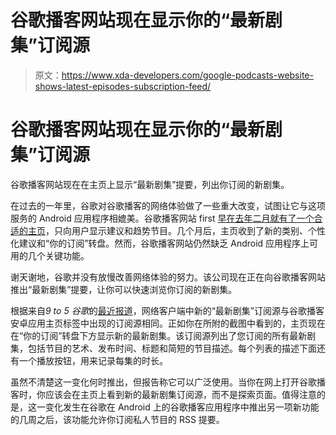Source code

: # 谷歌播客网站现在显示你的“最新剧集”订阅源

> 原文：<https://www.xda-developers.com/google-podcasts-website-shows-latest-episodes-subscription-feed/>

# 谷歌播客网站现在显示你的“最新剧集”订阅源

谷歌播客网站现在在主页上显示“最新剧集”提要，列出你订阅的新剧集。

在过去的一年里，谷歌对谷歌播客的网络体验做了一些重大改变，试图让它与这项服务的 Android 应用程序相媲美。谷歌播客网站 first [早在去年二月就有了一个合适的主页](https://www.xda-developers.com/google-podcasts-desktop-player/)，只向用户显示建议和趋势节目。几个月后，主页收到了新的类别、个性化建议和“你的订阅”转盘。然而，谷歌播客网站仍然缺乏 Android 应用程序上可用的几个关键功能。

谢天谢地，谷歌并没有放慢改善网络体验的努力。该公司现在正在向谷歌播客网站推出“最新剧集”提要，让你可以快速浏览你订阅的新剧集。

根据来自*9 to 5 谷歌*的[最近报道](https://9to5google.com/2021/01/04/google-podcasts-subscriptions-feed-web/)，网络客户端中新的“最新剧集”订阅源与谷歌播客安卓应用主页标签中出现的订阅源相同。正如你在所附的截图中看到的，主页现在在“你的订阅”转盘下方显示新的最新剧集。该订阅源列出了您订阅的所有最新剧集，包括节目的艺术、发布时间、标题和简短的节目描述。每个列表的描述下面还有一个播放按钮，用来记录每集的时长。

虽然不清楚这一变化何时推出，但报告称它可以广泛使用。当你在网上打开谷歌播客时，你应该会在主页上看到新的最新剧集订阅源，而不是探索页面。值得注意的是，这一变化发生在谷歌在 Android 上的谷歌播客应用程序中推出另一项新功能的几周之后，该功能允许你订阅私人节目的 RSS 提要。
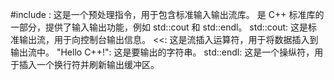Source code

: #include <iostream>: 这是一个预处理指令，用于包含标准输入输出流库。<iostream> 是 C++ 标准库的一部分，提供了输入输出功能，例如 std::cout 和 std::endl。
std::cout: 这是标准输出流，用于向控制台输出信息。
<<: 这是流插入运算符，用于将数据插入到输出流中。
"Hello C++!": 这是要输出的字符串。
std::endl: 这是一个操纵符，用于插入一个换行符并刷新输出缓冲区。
____________________
Starting with the first line of the data, transcribe every line exactly through the one containing "std::cout 和 std::endl。". No pictures go in.

Source code

: # 谷歌播客网站现在显示你的“最新剧集”订阅源

> 原文：<https://www.xda-developers.com/google-podcasts-website-shows-latest-episodes-subscription-feed/>

# 谷歌播客网站现在显示你的“最新剧集”订阅源

谷歌播客网站现在在主页上显示“最新剧集”提要，列出你订阅的新剧集。

在过去的一年里，谷歌对谷歌播客的网络体验做了一些重大改变，试图让它与这项服务的 Android 应用程序相媲美。谷歌播客网站 first [早在去年二月就有了一个合适的主页](https://www.xda-developers.com/google-podcasts-desktop-player/)，只向用户显示建议和趋势节目。几个月后，主页收到了新的类别、个性化建议和“你的订阅”转盘。然而，谷歌播客网站仍然缺乏 Android 应用程序上可用的几个关键功能。

谢天谢地，谷歌并没有放慢改善网络体验的努力。该公司现在正在向谷歌播客网站推出“最新剧集”提要，让你可以快速浏览你订阅的新剧集。

根据来自*9 to 5 谷歌*的[最近报道](https://9to5google.com/2021/01/04/google-podcasts-subscriptions-feed-web/)，网络客户端中新的“最新剧集”订阅源与谷歌播客安卓应用主页标签中出现的订阅源相同。正如你在所附的截图中看到的，主页现在在“你的订阅”转盘下方显示新的最新剧集。该订阅源列出了您订阅的所有最新剧集，包括节目的艺术、发布时间、标题和简短的节目描述。每个列表的描述下面还有一个播放按钮，用来记录每集的时长。

虽然不清楚这一变化何时推出，但报告称它可以广泛使用。当你在网上打开谷歌播客时，你应该会在主页上看到新的最新剧集订阅源，而不是探索页面。值得注意的是，这一变化发生在谷歌在 Android 上的谷歌播客应用程序中推出另一项新功能的几周之后，该功能允许你订阅私人节目的 RSS 提要。
Source code

: #include <iostream>: 这是一个预处理指令，用于包含标准输入输出流库。<iostream> 是 C++ 标准库的一部分，提供了输入输出功能，例如 std::cout 和 std::endl。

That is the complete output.